### Saved entries
BEGIN
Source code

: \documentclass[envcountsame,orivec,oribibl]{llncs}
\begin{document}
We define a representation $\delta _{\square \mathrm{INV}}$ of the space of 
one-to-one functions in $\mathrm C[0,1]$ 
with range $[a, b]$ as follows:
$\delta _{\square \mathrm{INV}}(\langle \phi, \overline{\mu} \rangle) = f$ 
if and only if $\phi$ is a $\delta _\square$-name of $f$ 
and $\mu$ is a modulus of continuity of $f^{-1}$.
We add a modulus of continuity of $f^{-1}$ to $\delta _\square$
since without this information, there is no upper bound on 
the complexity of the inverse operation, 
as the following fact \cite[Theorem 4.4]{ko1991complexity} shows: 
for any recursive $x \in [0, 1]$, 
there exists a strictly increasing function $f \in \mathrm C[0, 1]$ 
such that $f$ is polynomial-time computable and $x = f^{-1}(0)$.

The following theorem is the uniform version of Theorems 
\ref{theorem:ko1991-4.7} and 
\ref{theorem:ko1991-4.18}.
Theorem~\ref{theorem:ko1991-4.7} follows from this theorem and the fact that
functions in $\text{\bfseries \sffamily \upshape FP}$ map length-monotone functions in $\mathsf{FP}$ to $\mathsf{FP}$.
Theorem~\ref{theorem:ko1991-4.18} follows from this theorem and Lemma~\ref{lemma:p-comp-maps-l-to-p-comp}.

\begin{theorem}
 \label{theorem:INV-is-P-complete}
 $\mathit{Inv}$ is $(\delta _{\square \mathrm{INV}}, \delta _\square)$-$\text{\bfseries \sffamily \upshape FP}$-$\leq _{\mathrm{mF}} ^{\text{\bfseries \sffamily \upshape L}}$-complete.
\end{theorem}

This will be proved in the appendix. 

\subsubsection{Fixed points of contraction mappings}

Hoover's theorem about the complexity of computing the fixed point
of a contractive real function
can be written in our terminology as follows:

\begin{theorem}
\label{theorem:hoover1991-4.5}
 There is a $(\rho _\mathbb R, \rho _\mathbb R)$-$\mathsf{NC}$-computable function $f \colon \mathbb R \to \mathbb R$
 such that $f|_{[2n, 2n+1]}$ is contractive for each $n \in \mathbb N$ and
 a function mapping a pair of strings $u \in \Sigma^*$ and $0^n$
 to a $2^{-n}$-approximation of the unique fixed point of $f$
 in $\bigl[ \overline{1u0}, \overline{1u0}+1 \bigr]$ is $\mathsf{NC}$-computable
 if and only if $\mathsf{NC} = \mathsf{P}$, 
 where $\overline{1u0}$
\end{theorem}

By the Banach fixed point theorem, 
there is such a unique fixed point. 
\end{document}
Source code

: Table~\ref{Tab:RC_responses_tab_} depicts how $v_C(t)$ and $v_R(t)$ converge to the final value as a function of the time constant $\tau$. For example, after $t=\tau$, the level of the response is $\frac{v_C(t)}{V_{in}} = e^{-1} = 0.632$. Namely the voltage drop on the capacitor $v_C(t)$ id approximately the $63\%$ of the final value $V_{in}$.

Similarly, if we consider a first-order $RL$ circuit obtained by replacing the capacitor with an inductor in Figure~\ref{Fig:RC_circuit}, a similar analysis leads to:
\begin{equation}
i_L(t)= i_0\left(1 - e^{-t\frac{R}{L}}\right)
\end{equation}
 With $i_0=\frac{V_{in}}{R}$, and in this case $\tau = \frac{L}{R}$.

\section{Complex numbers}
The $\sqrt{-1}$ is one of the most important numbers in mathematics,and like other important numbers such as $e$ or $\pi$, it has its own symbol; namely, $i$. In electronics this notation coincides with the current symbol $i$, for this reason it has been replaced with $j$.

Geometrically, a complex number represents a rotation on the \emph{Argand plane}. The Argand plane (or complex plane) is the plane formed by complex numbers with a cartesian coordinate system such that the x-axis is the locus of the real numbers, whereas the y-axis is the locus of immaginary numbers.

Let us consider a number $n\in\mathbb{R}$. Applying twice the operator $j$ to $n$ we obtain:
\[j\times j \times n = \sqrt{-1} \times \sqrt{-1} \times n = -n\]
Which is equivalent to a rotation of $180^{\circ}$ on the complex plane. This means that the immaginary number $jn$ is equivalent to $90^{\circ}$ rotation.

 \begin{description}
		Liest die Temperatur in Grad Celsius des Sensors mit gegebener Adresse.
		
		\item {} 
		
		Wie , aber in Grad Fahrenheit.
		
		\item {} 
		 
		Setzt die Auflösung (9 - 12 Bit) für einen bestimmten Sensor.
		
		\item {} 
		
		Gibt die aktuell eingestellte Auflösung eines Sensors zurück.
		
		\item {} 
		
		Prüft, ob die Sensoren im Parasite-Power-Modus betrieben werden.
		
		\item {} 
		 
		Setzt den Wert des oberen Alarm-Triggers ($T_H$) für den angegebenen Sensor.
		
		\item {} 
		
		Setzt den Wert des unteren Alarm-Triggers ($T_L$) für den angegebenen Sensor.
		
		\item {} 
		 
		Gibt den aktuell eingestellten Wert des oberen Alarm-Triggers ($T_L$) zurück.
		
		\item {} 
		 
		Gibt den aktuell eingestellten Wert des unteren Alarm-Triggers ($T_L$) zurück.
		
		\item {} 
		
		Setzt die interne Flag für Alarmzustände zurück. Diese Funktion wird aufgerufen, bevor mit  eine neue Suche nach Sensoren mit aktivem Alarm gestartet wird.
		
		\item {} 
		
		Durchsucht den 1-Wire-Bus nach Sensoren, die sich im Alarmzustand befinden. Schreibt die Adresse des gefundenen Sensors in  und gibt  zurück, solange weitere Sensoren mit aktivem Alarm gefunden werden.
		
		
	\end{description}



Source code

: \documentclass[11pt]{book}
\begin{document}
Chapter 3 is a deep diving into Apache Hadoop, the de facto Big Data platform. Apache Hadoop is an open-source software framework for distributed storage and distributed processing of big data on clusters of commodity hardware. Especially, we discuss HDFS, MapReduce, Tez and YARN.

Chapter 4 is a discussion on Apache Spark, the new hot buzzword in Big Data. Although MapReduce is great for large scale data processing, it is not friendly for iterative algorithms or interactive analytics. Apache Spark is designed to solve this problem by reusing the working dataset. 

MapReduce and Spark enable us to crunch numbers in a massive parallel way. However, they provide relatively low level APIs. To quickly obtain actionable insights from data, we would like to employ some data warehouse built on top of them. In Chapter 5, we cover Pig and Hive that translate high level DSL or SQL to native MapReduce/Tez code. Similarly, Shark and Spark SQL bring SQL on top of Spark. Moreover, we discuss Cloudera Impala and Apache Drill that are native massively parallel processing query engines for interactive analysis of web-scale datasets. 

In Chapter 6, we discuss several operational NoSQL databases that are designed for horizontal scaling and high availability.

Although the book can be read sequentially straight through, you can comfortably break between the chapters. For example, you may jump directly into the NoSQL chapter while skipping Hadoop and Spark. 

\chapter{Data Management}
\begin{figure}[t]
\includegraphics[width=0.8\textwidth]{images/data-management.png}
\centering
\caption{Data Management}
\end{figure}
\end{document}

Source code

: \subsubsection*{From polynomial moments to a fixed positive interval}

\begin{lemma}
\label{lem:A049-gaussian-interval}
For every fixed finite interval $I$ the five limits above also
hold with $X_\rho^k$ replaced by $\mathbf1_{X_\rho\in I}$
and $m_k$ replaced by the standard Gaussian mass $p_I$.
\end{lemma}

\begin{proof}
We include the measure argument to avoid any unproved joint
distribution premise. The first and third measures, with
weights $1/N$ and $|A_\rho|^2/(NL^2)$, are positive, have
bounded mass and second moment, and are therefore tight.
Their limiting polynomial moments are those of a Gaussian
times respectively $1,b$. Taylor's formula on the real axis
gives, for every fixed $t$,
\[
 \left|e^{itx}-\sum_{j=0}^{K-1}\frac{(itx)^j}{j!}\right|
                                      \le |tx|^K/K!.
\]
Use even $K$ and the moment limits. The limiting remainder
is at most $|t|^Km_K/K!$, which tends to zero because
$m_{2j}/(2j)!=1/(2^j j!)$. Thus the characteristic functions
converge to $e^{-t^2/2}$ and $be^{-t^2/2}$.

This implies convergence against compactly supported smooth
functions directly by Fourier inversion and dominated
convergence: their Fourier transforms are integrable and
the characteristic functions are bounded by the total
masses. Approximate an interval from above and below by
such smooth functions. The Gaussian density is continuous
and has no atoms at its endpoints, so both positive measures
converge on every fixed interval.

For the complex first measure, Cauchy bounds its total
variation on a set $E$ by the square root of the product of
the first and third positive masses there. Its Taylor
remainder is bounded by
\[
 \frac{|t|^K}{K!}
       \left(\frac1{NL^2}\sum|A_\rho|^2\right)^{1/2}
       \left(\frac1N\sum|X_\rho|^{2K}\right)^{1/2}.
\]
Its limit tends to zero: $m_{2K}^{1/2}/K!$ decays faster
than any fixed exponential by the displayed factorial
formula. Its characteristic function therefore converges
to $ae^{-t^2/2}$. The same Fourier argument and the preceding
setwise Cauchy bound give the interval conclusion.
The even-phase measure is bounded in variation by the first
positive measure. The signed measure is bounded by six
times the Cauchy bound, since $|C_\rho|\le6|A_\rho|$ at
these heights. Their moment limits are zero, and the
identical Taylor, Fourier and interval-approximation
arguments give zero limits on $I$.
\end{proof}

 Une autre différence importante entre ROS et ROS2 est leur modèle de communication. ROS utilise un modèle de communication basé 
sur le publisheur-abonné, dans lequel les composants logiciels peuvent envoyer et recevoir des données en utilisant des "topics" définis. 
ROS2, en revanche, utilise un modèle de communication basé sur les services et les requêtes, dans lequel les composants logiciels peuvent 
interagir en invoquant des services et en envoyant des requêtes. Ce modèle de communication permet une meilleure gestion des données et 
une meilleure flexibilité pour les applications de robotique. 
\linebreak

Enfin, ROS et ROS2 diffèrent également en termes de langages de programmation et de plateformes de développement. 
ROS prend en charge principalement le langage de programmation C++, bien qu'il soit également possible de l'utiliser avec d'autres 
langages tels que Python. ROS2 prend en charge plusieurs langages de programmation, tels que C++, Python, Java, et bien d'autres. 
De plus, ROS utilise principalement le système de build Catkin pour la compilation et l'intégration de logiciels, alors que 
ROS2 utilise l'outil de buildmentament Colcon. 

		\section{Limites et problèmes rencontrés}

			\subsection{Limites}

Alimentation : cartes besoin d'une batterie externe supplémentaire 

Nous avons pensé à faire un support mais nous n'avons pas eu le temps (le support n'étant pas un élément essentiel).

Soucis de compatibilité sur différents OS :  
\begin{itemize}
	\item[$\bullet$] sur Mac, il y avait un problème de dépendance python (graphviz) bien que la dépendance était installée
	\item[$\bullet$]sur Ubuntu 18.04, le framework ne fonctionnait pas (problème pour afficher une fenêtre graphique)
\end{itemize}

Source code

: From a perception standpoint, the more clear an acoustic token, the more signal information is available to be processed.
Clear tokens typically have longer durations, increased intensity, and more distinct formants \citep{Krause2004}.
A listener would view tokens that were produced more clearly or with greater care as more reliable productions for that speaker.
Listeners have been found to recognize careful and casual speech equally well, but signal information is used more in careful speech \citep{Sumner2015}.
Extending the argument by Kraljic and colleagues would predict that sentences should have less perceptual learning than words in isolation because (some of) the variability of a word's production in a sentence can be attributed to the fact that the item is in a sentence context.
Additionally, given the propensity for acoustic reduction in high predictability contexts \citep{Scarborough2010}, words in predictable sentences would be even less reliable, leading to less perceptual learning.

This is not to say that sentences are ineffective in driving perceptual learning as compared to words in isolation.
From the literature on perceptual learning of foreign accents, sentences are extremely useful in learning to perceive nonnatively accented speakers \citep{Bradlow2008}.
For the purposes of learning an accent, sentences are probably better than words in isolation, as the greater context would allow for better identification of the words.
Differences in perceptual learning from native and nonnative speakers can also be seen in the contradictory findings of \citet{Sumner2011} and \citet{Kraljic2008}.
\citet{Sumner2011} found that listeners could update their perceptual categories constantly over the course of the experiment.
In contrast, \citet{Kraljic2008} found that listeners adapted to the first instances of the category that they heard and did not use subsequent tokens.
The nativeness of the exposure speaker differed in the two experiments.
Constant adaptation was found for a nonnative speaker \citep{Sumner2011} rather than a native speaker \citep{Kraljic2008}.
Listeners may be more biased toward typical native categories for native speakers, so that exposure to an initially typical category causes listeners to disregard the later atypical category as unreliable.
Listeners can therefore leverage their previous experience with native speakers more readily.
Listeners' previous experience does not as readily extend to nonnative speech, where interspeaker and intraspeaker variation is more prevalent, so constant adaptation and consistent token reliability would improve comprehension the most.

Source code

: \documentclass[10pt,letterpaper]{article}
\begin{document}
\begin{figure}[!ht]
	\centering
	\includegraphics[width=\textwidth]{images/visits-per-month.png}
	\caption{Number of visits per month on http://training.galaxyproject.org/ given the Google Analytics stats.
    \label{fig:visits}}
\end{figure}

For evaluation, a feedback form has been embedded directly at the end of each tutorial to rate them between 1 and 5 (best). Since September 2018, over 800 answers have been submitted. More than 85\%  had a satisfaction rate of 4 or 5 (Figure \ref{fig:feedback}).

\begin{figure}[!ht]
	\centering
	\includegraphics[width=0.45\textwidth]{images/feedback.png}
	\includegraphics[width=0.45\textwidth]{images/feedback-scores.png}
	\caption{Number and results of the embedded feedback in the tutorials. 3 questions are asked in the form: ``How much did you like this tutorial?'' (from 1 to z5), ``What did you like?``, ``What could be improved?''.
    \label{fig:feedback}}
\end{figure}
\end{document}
END
Retype exactly the lines above, from the one with "This implies convergence" through the one with "masses. Approximate an", inclusive.

### RESULT
This implies convergence against compactly supported smooth
functions directly by Fourier inversion and dominated
convergence: their Fourier transforms are integrable and
the characteristic functions are bounded by the total
masses. Approximate an interval from above and below by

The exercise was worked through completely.